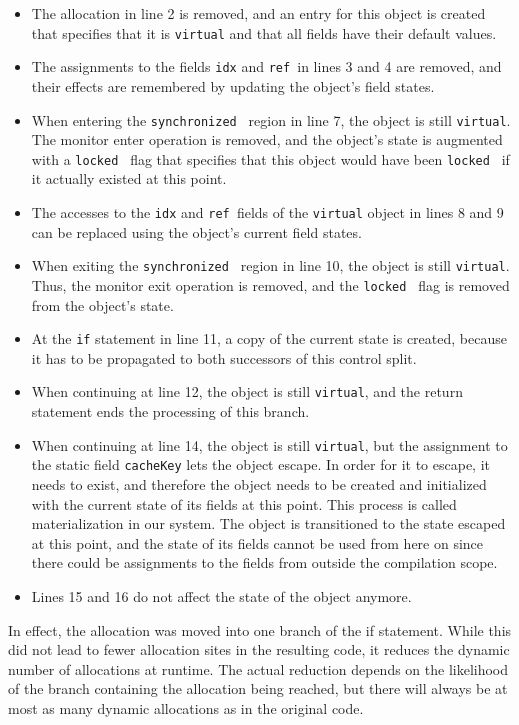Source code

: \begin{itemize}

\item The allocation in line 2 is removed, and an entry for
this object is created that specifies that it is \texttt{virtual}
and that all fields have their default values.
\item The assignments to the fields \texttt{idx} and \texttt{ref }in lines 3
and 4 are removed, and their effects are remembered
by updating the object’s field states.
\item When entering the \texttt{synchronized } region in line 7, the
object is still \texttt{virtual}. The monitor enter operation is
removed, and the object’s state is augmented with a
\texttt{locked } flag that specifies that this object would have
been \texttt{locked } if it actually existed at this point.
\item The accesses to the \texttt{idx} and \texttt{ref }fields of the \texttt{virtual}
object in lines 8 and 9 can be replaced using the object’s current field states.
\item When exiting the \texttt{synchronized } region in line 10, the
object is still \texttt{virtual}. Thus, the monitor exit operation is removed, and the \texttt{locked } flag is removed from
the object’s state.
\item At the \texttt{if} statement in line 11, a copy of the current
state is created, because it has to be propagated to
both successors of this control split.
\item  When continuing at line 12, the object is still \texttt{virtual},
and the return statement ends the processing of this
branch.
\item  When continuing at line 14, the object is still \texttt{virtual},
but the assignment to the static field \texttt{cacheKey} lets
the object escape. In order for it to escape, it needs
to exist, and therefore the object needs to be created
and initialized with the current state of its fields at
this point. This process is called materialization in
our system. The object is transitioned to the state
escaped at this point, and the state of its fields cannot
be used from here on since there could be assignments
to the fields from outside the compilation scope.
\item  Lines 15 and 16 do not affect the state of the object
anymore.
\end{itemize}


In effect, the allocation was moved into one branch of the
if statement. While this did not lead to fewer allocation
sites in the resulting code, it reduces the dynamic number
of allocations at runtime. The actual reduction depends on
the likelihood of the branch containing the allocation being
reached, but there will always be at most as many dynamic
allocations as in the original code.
============================================================
AIM OF THE EXERCISE: Only the lines from the one containing "escaped at this" through the final line above should be duplicated, exactly as they stand.

SOLVED PROBLEM:
escaped at this point, and the state of its fields cannot
be used from here on since there could be assignments
to the fields from outside the compilation scope.
\item  Lines 15 and 16 do not affect the state of the object
anymore.
\end{itemize}


In effect, the allocation was moved into one branch of the
if statement. While this did not lead to fewer allocation
sites in the resulting code, it reduces the dynamic number
of allocations at runtime. The actual reduction depends on
the likelihood of the branch containing the allocation being
reached, but there will always be at most as many dynamic
allocations as in the original code.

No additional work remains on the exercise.